In this book, Eric Schlosser has two fascinating and gripping stories to tell and he does so by leaping back and forth between them, alternating sections on each narrative. The first story is a history of the nuclear weapons program in America, from just after WWII up to the present day; the second is the story of one horrible day and night in 1980 when an accident at a missile silo in rural Arkansas almost led to the explosion of a nuclear warhead on American soil. It’s kind of a toss-up which story is more unbelievable.
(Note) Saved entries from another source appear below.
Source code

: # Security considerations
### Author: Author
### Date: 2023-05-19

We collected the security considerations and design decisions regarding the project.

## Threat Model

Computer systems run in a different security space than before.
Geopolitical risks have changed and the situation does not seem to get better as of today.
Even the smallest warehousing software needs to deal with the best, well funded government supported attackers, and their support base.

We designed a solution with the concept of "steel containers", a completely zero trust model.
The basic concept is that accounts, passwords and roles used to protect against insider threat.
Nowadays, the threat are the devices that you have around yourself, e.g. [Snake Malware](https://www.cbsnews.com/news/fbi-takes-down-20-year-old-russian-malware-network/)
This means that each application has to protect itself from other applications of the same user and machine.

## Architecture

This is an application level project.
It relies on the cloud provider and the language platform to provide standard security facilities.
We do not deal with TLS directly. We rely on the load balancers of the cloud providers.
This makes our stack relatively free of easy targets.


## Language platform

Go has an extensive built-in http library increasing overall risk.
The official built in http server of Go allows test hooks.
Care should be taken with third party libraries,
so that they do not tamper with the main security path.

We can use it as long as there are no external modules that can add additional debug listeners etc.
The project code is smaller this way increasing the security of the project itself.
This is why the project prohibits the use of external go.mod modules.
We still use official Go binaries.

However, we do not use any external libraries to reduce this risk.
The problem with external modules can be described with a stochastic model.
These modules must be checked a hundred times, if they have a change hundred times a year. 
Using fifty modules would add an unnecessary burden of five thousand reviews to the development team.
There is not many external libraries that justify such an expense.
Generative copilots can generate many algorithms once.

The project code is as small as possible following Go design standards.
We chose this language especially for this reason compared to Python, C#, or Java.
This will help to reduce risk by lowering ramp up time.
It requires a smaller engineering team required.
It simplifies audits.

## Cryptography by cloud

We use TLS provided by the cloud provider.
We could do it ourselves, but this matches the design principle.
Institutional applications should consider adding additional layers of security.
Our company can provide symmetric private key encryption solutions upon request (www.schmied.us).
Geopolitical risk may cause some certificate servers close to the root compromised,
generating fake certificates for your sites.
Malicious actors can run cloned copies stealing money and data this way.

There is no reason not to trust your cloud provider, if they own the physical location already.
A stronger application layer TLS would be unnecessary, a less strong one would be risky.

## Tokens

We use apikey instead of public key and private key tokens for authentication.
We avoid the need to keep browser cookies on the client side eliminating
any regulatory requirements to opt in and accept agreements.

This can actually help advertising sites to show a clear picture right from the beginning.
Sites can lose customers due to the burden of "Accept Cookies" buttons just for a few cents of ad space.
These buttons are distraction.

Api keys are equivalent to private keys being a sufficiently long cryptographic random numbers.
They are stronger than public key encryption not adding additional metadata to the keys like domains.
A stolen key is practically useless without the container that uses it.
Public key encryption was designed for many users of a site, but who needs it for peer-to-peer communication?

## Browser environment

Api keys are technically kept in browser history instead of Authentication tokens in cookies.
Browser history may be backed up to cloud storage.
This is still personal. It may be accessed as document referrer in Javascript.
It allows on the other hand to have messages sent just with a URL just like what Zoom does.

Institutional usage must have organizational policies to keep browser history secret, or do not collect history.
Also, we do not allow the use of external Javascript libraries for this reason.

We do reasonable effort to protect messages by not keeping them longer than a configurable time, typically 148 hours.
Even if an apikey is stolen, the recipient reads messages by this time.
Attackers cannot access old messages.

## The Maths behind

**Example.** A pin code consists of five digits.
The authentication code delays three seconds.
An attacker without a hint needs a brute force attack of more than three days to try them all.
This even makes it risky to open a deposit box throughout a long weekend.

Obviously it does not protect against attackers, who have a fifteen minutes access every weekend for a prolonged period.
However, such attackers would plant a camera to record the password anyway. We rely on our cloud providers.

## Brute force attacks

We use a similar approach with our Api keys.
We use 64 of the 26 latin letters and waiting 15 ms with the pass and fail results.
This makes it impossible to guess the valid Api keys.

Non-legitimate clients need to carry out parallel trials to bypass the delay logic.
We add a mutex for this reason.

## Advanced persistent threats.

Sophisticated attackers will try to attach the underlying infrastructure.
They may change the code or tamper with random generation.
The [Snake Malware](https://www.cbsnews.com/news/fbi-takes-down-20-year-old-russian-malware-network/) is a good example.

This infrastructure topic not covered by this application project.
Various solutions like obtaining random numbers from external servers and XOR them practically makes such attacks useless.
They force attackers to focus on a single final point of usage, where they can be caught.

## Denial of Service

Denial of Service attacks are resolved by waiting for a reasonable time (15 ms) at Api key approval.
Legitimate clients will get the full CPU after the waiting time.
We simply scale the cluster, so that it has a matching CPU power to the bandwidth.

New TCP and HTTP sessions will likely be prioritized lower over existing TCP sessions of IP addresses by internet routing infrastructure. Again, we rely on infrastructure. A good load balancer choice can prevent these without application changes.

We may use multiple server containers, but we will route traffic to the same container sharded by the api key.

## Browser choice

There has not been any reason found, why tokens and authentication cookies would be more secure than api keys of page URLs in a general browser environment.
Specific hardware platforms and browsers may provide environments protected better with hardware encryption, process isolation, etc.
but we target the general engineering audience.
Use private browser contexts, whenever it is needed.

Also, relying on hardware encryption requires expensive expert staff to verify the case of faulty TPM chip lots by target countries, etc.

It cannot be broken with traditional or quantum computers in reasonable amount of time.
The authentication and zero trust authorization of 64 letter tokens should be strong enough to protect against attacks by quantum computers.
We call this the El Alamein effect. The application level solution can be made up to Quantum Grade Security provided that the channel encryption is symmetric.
The story of the missile in Arkansas has tension, but the story of the nuclear program probably wins for sheer shock value. As you read about the slip-shod way in which the program developed and the weapons were handled, your mind just starts to slip into some sort of illogical netherworld. It’s most obvious in the book’s section on the Cold War, but throughout the history of the weapons program, it seems that a collective insanity has deprived the military and the politicians of all reason. Out of all the questions the book raises about the safety, the philosophy and the purpose of nuclear weapons, one question stands out above all: why in God’s name would any rational, sane person want to develop weapons like this? What could make someone want to have the power to kill, as one government official actually asks at one point, eight million people by pushing one button? Why would someone who had seen the devastation of World War II think it was a good idea to create hundreds of bombs, each of which carried the explosive force of more than ten times all the bombs exploded in World War II?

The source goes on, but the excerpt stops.